Top of Data

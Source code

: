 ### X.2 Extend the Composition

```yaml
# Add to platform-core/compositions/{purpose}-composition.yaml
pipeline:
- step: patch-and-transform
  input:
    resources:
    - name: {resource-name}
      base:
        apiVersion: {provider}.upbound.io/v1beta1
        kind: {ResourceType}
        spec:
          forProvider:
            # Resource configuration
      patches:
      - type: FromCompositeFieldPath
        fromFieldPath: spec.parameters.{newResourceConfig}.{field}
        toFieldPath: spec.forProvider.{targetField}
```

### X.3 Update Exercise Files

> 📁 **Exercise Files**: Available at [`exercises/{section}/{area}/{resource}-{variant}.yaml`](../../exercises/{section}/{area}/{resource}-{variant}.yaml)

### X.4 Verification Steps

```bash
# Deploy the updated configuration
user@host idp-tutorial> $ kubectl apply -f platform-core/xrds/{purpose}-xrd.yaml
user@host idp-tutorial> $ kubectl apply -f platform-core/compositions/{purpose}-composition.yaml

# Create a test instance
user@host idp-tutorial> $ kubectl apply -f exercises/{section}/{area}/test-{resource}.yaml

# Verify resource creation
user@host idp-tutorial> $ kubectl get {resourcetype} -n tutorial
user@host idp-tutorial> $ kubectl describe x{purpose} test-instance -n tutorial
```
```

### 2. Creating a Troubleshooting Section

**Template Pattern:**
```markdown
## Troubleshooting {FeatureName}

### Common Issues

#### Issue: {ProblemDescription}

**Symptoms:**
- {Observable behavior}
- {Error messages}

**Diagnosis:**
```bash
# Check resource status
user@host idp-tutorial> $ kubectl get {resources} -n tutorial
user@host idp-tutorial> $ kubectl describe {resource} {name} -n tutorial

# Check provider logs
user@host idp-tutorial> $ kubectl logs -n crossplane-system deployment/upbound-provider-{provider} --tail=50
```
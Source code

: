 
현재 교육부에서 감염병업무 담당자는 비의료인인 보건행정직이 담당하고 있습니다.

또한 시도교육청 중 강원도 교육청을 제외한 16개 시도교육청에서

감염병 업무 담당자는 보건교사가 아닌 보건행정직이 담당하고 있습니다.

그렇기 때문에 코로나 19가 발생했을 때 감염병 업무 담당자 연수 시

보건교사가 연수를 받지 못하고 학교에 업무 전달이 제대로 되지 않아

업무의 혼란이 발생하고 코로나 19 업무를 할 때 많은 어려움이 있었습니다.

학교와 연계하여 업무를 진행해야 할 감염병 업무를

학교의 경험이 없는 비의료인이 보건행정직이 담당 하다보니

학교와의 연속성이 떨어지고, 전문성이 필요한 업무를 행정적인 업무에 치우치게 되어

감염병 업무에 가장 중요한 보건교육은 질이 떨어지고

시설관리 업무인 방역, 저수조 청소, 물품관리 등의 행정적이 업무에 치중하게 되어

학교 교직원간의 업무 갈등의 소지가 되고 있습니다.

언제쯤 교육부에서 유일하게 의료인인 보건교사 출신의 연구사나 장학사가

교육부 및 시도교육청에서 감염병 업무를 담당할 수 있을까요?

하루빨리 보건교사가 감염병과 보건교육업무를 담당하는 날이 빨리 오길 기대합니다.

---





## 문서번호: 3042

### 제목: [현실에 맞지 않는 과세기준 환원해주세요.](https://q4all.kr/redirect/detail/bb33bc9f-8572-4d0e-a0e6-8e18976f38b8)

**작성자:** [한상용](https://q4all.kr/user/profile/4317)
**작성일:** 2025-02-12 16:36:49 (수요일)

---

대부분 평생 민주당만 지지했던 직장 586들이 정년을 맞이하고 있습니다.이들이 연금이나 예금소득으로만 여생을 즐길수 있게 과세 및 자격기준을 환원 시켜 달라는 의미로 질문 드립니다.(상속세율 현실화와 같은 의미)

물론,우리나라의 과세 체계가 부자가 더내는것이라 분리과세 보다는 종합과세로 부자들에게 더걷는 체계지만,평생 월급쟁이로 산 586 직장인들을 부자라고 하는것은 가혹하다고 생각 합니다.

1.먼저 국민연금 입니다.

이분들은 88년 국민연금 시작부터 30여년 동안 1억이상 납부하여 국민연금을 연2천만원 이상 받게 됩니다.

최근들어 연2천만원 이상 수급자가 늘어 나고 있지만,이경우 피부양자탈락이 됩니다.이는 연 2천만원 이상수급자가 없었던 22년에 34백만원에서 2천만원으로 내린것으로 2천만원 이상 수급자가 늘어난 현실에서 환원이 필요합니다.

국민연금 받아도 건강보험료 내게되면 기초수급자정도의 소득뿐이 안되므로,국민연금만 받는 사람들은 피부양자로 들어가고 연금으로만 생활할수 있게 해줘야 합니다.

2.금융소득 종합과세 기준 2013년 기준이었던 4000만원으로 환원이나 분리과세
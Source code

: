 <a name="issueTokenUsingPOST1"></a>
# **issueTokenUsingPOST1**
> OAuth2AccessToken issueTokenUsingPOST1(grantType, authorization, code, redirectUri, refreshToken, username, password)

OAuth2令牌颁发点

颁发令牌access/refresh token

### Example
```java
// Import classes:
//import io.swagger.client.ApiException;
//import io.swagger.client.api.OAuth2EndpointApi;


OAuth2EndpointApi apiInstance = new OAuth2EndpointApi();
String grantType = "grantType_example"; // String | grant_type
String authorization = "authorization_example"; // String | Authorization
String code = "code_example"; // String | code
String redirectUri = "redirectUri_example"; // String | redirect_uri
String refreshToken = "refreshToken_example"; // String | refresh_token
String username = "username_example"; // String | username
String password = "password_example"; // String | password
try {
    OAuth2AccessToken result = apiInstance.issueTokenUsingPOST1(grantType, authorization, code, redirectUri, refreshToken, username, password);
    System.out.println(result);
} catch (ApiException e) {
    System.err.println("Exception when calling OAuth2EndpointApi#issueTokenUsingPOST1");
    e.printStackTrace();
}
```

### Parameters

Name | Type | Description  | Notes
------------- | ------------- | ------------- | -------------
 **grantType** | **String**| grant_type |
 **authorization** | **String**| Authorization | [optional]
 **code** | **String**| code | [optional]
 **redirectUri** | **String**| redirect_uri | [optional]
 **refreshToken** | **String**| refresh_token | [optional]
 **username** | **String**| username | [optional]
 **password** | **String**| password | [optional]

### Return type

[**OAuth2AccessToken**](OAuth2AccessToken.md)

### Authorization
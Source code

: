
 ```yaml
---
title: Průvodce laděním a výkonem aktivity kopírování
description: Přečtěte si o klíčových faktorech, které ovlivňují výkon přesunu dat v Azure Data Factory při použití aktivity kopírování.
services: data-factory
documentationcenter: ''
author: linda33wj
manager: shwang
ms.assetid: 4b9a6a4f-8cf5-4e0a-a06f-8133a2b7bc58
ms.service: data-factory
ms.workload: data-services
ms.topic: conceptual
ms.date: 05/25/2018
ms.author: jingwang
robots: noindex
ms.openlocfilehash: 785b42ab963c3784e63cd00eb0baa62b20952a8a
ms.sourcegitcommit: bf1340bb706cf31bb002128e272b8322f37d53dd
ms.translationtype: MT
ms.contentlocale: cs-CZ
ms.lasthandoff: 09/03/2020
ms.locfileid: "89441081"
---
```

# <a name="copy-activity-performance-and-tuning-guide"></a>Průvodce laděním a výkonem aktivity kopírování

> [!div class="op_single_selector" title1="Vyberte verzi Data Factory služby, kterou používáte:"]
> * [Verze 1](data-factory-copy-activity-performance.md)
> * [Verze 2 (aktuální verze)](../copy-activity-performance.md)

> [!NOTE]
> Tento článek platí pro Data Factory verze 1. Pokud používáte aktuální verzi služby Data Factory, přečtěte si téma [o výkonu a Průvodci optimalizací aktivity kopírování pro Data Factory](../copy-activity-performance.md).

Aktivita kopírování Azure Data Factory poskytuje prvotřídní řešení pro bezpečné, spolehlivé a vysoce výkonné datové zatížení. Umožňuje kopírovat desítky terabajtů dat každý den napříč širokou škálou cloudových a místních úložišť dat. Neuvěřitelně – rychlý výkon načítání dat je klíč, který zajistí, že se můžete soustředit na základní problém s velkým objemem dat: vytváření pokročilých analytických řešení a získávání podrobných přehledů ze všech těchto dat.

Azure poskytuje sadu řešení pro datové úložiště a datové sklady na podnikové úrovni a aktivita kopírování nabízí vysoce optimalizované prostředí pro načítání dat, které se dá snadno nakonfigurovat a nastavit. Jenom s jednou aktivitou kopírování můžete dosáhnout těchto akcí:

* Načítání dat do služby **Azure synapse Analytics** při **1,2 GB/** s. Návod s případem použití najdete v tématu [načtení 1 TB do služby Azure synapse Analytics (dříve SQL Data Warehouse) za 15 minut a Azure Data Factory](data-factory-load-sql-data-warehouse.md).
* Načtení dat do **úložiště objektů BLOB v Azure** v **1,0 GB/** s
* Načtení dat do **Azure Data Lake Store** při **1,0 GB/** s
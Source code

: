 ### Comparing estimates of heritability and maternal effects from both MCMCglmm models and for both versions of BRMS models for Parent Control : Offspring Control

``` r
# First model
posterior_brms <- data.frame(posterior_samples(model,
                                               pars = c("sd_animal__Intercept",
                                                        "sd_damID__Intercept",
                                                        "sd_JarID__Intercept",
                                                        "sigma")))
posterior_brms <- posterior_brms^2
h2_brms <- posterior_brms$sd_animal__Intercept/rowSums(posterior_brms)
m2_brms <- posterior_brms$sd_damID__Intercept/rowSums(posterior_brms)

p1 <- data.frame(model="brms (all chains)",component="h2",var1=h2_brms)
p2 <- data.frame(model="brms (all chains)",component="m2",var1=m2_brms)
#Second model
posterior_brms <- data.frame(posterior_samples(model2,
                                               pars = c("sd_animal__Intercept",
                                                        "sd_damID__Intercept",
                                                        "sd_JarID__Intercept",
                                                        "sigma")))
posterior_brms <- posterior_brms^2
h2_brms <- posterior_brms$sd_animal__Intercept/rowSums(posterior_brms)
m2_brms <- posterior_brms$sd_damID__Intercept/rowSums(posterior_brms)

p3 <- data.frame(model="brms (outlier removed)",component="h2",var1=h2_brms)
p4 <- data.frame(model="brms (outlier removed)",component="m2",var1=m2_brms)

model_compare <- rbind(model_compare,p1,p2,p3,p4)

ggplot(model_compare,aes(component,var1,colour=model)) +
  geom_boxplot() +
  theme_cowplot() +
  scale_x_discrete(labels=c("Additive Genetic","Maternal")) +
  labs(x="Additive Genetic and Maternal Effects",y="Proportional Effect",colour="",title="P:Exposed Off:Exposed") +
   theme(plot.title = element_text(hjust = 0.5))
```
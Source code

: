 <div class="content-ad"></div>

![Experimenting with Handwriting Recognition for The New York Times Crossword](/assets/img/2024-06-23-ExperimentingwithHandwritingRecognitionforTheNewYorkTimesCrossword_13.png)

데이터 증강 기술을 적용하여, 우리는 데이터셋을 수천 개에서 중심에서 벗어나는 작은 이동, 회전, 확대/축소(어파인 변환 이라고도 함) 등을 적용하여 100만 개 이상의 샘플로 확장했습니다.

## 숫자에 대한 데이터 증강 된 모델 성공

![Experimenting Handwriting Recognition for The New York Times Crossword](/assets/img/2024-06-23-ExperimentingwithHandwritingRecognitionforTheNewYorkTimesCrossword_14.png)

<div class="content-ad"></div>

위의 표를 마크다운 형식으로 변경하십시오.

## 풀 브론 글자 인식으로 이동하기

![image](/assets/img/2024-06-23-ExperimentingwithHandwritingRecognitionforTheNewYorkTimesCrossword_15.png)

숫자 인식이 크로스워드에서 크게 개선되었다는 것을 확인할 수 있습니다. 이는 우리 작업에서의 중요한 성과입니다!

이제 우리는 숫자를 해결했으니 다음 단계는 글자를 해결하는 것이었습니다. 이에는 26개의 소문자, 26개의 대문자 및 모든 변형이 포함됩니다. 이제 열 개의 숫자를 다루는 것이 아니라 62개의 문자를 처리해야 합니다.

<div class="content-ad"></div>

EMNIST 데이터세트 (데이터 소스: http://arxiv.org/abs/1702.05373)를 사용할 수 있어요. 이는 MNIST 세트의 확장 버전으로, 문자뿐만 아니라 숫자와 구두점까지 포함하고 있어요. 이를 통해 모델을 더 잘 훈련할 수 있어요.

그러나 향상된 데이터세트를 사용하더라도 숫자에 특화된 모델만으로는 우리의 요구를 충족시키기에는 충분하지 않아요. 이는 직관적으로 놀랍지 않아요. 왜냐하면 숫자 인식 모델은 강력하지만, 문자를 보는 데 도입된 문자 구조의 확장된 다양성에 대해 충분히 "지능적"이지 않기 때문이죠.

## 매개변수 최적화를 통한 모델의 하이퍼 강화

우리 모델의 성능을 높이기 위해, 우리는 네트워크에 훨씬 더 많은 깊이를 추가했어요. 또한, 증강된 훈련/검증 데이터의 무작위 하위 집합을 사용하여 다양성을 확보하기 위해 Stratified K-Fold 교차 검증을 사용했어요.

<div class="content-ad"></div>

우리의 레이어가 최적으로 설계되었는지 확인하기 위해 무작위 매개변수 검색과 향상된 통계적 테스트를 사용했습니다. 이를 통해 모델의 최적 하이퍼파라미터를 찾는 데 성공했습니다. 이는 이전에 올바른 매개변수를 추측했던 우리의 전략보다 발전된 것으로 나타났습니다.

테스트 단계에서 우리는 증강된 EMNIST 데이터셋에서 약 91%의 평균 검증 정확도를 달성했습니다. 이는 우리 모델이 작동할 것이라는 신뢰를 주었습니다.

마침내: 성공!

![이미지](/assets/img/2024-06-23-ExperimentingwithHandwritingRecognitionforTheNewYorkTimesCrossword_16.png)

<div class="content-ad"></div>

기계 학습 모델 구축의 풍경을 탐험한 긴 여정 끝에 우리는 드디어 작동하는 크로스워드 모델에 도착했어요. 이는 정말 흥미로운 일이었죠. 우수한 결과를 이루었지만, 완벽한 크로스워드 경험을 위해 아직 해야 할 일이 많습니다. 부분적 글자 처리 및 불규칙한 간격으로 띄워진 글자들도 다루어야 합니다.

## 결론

Bottom of Data

→ **Required work**
What is needed is every line from the start of the entries through the line containing "현재 교육부에서 감염병업무 담당자는 비의료인인 보건행정직이 담당하고 있습니다.", returned word for word and nothing else.

→ **Response**
Source code

: ### X.2 Extend the Composition

```yaml
# Add to platform-core/compositions/{purpose}-composition.yaml
pipeline:
- step: patch-and-transform
  input:
    resources:
    - name: {resource-name}
      base:
        apiVersion: {provider}.upbound.io/v1beta1
        kind: {ResourceType}
        spec:
          forProvider:
            # Resource configuration
      patches:
      - type: FromCompositeFieldPath
        fromFieldPath: spec.parameters.{newResourceConfig}.{field}
        toFieldPath: spec.forProvider.{targetField}
```

### X.3 Update Exercise Files

> 📁 **Exercise Files**: Available at [`exercises/{section}/{area}/{resource}-{variant}.yaml`](../../exercises/{section}/{area}/{resource}-{variant}.yaml)

### X.4 Verification Steps

```bash
# Deploy the updated configuration
user@host idp-tutorial> $ kubectl apply -f platform-core/xrds/{purpose}-xrd.yaml
user@host idp-tutorial> $ kubectl apply -f platform-core/compositions/{purpose}-composition.yaml

# Create a test instance
user@host idp-tutorial> $ kubectl apply -f exercises/{section}/{area}/test-{resource}.yaml

# Verify resource creation
user@host idp-tutorial> $ kubectl get {resourcetype} -n tutorial
user@host idp-tutorial> $ kubectl describe x{purpose} test-instance -n tutorial
```
```

### 2. Creating a Troubleshooting Section

**Template Pattern:**
```markdown
## Troubleshooting {FeatureName}

### Common Issues

#### Issue: {ProblemDescription}

**Symptoms:**
- {Observable behavior}
- {Error messages}

**Diagnosis:**
```bash
# Check resource status
user@host idp-tutorial> $ kubectl get {resources} -n tutorial
user@host idp-tutorial> $ kubectl describe {resource} {name} -n tutorial

# Check provider logs
user@host idp-tutorial> $ kubectl logs -n crossplane-system deployment/upbound-provider-{provider} --tail=50
```
Source code

: 
현재 교육부에서 감염병업무 담당자는 비의료인인 보건행정직이 담당하고 있습니다.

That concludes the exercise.